Обсуждение: Ranking search results using multiple fields in PostgreSQL fulltext search
Hi,
is there a way to rank the search results based on multiple fields in postgreSQL?
For example,
i have title, abstract, summary, body as fields/columns in my database. When user searches on title, i want to rank the results based on title field as well as summary field, where importance(summary) > importance(title). But the results should be exactly matching the terms in "title" rather than "title" OR "summary"

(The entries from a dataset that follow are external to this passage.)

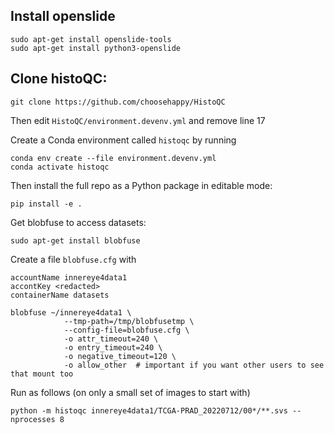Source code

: ## Install openslide

```shell
sudo apt-get install openslide-tools
sudo apt-get install python3-openslide
```

## Clone histoQC:

```shell
git clone https://github.com/choosehappy/HistoQC
```

Then edit `HistoQC/environment.devenv.yml` and remove line 17

Create a Conda environment called `histoqc` by running

```shell
conda env create --file environment.devenv.yml
conda activate histoqc
```

Then install the full repo as a Python package in editable mode:

```shell
pip install -e .
```

Get blobfuse to access datasets:

```shell
sudo apt-get install blobfuse
```

Create a file `blobfuse.cfg` with

```text
accountName innereye4data1
accontKey <redacted>
containerName datasets
```

```
blobfuse ~/innereye4data1 \
            --tmp-path=/tmp/blobfusetmp \
            --config-file=blobfuse.cfg \
            -o attr_timeout=240 \
            -o entry_timeout=240 \
            -o negative_timeout=120 \
            -o allow_other  # important if you want other users to see that mount too
```

Run as follows (on only a small set of images to start with)

```shell
python -m histoqc innereye4data1/TCGA-PRAD_20220712/00*/**.svs --nprocesses 8
```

Re: Ranking search results using multiple fields in PostgreSQL fulltext search
От
Raymond O'Donnell
Дата:
On 12/10/2009 14:16, Gaini Rajeshwar wrote: > Hi, > is there a way to rank the search results based on multiple fields in > postgreSQL? > For example, > i have *title*, *abstract*, *summary*, *body* as fields/columns in my > database. When user searches on *title*, i want to rank the results based on > *title* field as well as *summary* field, where importance(summary) > > importance(title). But the results should be exactly matching the terms in > "title" rather than "title" OR "summary" > Hoe do you define "importance"? You can order the results alphabetically/numerically on as many columns as you like - for example, select .... where title = .... order by title, summary will order the results on title first, then summary... though you probably know this and I'm misunderstanding what you need. A little more detail will help. Ray. ------------------------------------------------------------------ Raymond O'Donnell, Director of Music, Galway Cathedral, Ireland rod@iol.ie Galway Cathedral Recitals: http://www.galwaycathedral.org/recitals ------------------------------------------------------------------
Re: Ranking search results using multiple fields in PostgreSQL fulltext search
От
Raymond O'Donnell
Дата:
On 12/10/2009 14:23, Raymond O'Donnell wrote: > Hoe do you define "importance"? Whoops... for "Hoe" read "How".... :-) Ray. ------------------------------------------------------------------ Raymond O'Donnell, Director of Music, Galway Cathedral, Ireland rod@iol.ie Galway Cathedral Recitals: http://www.galwaycathedral.org/recitals ------------------------------------------------------------------
Re: Ranking search results using multiple fields in PostgreSQL fulltext search
От
Gaini Rajeshwar
Дата:
I think you misunderstood my question. let me give clear idea about what i need.
I am using PostgreSQL fulltext search (tsearch2) feature to implement searching on database. From readings i came to know that we can give weights to different fields in database something like this:
setweight(to_tsvector(title),'A')
Where 'A' is weight given to field title. i can give weights to other fields in the same way. Where the weights 'A', 'B', 'C', 'D' are in will be in the following order A > B > C > D according to defalut fulltext search configuration.
We can rank the search results using ts_rank function something like this,
ts_rank(tsv_title,ts_query('this is my search text'))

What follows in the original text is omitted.